Dataset records —
%%

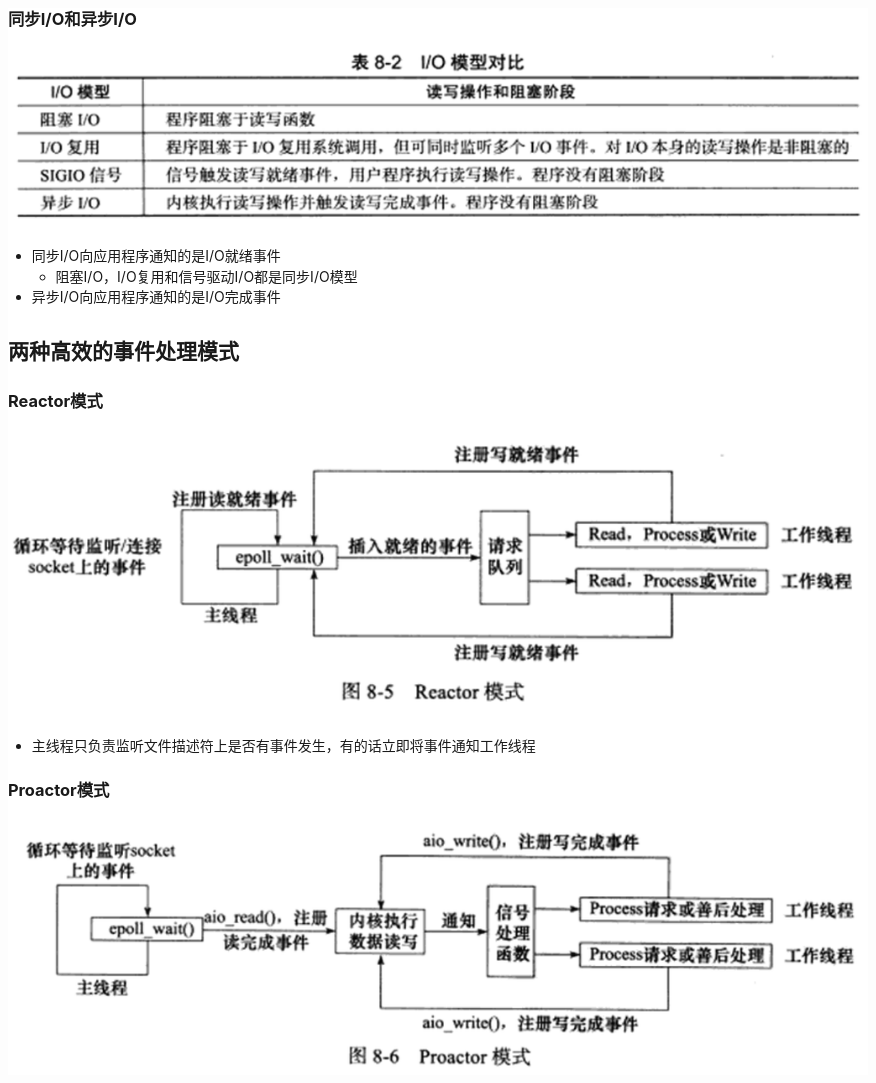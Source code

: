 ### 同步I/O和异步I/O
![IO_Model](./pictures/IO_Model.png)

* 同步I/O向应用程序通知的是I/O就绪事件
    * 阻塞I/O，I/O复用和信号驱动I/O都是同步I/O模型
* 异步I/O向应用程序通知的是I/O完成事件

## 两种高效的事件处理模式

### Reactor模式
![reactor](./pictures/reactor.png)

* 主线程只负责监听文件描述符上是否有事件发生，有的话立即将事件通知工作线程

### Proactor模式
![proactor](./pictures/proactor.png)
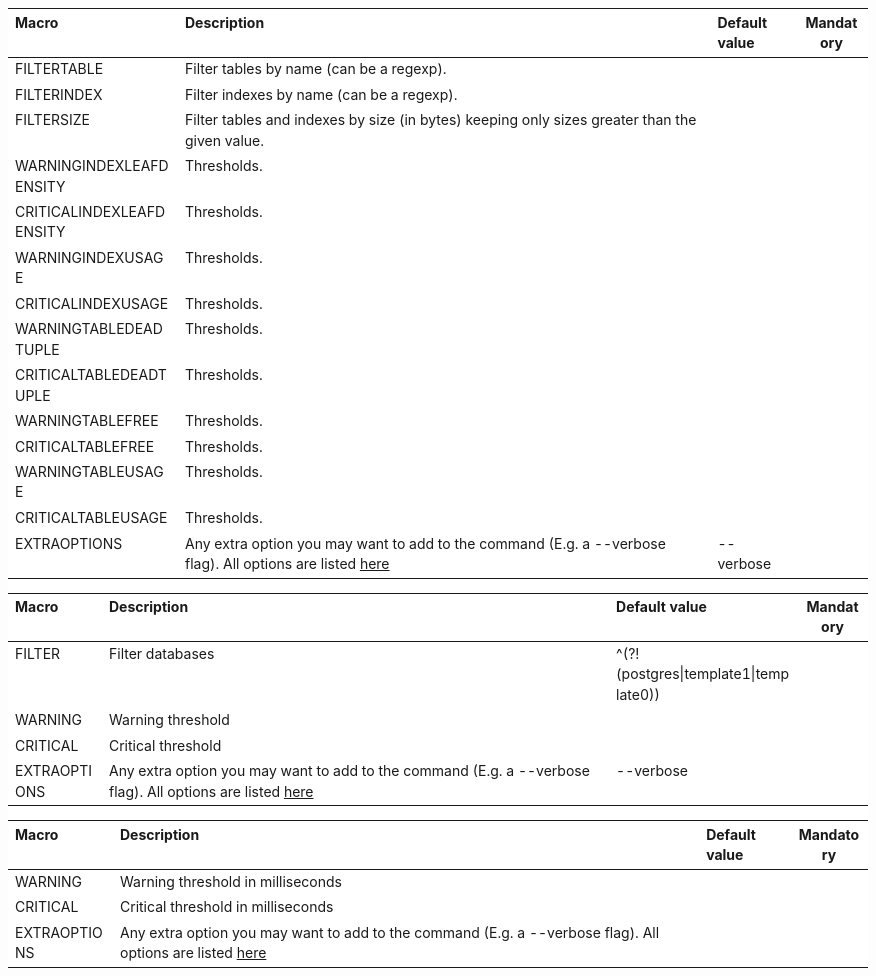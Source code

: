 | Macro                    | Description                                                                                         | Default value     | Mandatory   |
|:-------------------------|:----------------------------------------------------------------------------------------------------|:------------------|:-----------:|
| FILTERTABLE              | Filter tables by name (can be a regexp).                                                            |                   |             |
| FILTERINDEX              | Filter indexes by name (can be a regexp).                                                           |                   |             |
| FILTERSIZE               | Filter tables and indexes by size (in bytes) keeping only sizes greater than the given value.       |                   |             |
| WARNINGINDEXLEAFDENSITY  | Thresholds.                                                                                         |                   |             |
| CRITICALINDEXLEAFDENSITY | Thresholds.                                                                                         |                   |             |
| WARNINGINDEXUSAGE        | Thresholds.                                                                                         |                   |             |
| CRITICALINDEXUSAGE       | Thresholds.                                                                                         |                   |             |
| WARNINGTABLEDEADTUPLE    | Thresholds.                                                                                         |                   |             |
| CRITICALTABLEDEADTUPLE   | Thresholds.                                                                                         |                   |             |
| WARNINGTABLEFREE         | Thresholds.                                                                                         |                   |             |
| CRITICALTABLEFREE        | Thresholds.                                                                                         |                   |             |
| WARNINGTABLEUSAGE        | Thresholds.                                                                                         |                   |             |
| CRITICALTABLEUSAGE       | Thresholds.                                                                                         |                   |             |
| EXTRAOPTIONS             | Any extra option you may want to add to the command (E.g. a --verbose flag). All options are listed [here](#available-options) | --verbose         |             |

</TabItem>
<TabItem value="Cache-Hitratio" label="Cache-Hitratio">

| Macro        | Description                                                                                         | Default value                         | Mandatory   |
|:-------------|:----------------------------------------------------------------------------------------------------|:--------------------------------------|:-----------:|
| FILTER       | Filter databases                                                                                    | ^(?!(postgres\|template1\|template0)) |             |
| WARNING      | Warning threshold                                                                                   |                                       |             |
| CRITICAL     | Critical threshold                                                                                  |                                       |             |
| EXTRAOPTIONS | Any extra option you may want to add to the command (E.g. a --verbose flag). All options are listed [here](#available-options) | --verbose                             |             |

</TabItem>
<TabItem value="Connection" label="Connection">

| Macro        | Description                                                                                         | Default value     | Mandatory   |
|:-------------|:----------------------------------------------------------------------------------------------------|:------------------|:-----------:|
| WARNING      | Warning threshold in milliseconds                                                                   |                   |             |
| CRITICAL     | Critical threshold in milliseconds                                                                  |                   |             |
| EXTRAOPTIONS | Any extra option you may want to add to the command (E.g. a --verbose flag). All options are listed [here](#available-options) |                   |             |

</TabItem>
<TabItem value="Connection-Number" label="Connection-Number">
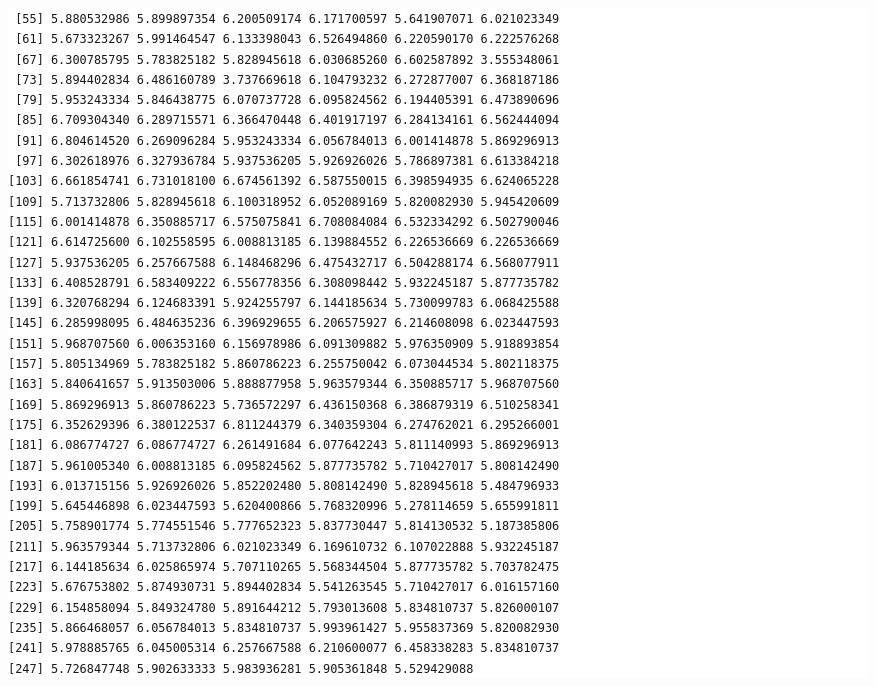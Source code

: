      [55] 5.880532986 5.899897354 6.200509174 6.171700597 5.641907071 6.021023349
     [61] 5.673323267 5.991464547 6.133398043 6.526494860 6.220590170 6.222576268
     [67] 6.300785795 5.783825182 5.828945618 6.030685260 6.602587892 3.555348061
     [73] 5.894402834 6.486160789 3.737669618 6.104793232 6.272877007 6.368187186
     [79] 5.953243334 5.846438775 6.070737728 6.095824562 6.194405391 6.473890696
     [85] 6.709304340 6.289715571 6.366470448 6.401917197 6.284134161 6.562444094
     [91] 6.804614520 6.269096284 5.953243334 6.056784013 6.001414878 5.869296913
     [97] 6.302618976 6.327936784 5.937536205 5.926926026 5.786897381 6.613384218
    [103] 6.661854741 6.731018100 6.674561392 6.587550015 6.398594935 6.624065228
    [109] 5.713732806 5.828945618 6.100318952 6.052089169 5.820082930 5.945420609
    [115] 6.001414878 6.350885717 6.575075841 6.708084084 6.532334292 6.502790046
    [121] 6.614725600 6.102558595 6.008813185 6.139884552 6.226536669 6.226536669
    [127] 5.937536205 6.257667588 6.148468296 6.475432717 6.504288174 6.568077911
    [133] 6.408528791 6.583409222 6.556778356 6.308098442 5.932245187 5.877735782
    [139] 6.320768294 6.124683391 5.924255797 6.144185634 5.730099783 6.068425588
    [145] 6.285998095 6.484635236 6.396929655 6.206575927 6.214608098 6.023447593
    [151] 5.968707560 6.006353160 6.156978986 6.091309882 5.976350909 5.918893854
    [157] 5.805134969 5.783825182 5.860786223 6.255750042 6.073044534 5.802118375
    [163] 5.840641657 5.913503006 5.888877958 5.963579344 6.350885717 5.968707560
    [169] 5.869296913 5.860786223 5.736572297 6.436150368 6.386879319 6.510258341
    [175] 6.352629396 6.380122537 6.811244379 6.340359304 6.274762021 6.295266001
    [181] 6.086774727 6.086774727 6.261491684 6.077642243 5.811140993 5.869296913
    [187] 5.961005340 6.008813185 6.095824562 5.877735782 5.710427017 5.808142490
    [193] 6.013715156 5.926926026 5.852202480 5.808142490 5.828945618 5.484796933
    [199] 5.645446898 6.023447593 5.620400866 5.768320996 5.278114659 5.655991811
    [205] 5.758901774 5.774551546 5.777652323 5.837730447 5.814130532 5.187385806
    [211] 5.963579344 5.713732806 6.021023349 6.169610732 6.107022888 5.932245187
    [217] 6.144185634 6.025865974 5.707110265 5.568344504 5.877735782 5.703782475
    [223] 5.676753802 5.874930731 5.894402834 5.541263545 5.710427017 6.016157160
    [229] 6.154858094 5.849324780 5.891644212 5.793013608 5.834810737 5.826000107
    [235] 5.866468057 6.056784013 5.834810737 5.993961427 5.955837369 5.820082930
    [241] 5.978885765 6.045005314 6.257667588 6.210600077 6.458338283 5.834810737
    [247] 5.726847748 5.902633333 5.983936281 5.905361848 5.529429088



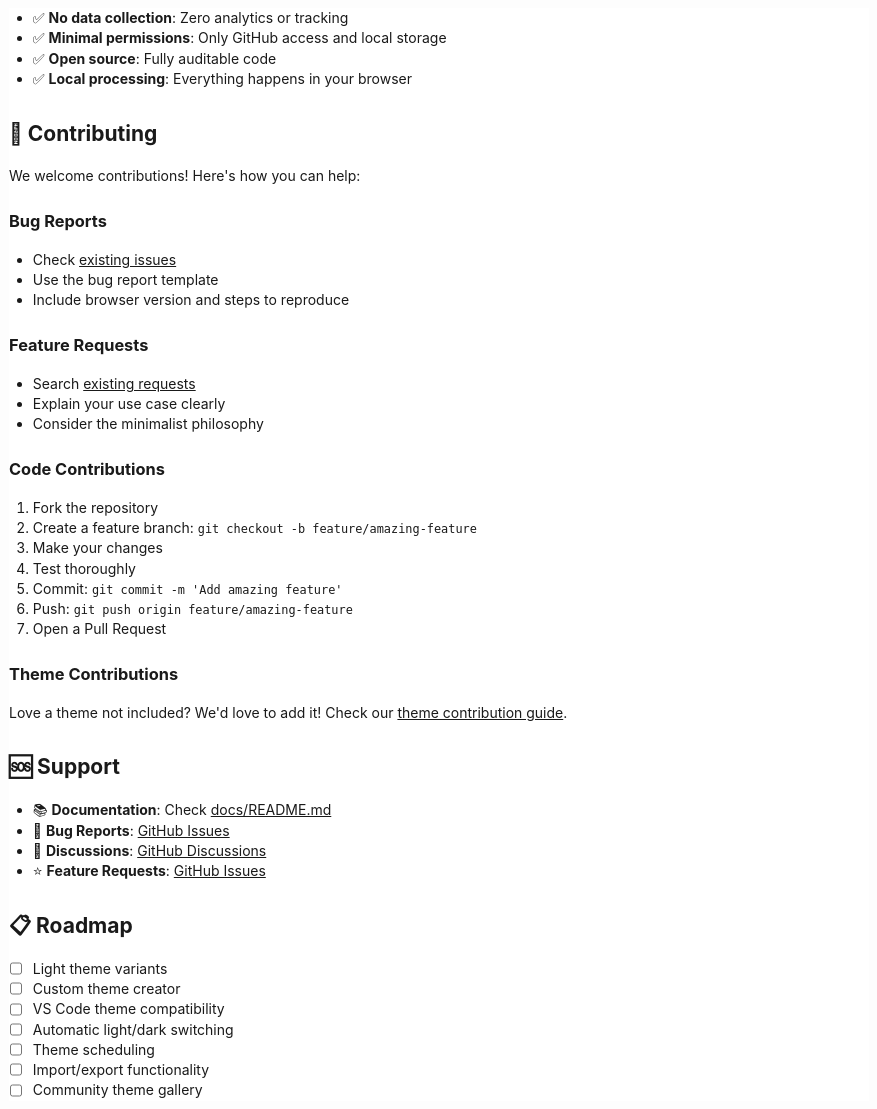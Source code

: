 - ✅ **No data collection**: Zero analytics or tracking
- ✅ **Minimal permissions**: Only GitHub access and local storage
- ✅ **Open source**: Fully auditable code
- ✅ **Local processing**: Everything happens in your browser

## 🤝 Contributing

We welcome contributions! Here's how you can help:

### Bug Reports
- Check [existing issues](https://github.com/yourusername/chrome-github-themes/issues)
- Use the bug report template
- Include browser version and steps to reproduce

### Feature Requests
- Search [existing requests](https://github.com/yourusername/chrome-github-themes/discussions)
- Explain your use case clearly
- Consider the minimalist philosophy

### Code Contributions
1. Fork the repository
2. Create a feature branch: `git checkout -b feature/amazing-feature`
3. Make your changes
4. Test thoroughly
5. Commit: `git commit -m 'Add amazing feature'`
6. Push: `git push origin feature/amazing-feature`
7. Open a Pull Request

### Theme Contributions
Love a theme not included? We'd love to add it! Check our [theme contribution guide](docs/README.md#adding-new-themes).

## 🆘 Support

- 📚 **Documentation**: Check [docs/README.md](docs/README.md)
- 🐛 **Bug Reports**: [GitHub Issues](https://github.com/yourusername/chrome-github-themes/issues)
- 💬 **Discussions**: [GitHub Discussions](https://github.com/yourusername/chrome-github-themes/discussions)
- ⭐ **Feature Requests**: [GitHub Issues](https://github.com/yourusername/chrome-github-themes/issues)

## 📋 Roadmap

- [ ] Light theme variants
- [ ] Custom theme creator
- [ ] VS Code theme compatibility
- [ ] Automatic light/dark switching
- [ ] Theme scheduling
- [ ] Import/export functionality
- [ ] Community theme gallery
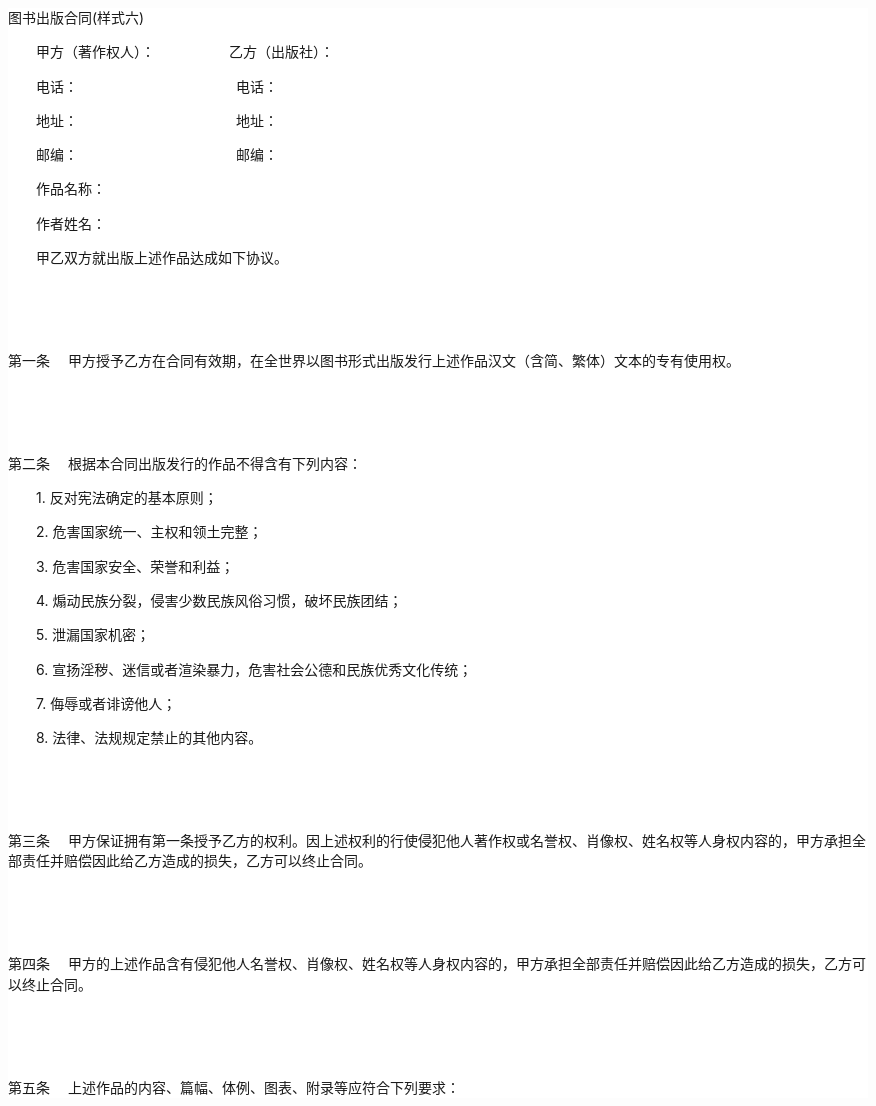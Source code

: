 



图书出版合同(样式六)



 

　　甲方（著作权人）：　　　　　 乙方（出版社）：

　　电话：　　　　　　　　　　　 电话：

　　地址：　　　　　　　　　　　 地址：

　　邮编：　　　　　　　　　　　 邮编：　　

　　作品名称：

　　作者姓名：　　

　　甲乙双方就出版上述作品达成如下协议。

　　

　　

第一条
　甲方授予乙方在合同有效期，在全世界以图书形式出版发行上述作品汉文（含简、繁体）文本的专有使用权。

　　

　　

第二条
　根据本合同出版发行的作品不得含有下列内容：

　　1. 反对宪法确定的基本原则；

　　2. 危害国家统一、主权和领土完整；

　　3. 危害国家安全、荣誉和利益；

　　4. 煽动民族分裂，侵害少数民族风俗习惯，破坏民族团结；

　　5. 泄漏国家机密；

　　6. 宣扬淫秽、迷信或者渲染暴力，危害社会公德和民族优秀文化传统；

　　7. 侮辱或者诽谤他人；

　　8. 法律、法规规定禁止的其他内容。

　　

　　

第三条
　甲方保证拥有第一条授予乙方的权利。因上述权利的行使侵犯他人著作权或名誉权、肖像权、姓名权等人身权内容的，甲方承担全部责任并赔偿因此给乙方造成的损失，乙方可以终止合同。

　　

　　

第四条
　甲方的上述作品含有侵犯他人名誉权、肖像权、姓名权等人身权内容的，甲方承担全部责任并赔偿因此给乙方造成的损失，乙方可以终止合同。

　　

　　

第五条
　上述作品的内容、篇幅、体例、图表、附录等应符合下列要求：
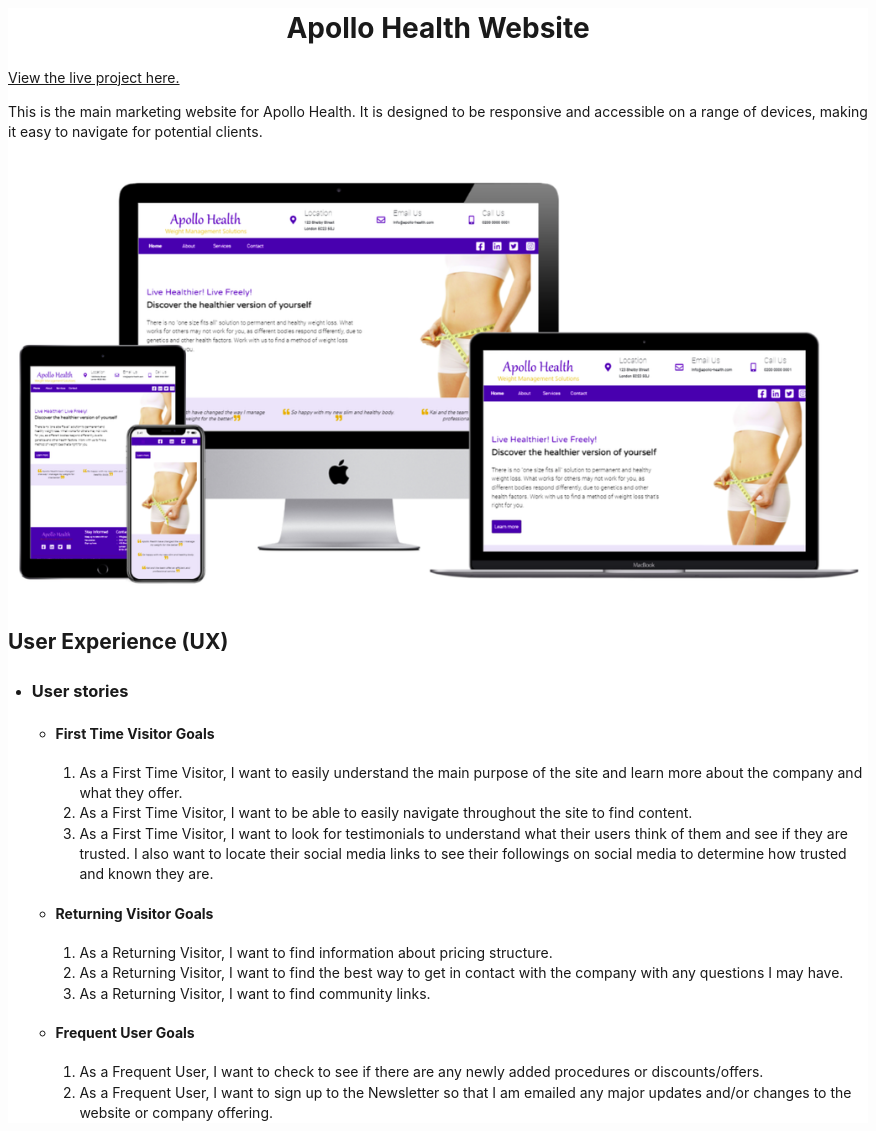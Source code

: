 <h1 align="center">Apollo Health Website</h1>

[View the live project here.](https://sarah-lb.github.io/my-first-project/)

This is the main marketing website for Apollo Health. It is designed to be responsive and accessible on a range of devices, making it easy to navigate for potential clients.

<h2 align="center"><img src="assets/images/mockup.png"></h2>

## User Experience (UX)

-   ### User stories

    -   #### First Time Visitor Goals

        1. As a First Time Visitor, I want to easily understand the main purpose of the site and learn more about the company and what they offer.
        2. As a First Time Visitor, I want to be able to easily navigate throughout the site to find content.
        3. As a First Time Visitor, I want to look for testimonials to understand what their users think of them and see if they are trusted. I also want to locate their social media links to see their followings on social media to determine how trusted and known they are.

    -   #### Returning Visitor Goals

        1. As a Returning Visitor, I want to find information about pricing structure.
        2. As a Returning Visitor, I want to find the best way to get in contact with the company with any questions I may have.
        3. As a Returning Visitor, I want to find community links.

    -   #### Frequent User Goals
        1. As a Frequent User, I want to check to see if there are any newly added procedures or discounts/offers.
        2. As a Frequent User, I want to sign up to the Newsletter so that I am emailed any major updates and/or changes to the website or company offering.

%%

The task —
In the entries above, which lines run from the one with "8. 法律、法规规定禁止的其他内容。" up to and including the one with "[View the live"? Write them out exactly, without the pictures.

Finished exercise —
　　8. 法律、法规规定禁止的其他内容。

　　

　　

第三条
　甲方保证拥有第一条授予乙方的权利。因上述权利的行使侵犯他人著作权或名誉权、肖像权、姓名权等人身权内容的，甲方承担全部责任并赔偿因此给乙方造成的损失，乙方可以终止合同。

　　

　　

第四条
　甲方的上述作品含有侵犯他人名誉权、肖像权、姓名权等人身权内容的，甲方承担全部责任并赔偿因此给乙方造成的损失，乙方可以终止合同。

　　

　　

第五条
　上述作品的内容、篇幅、体例、图表、附录等应符合下列要求：
Source code

: <h1 align="center">Apollo Health Website</h1>

[View the live project here.](https://sarah-lb.github.io/my-first-project/)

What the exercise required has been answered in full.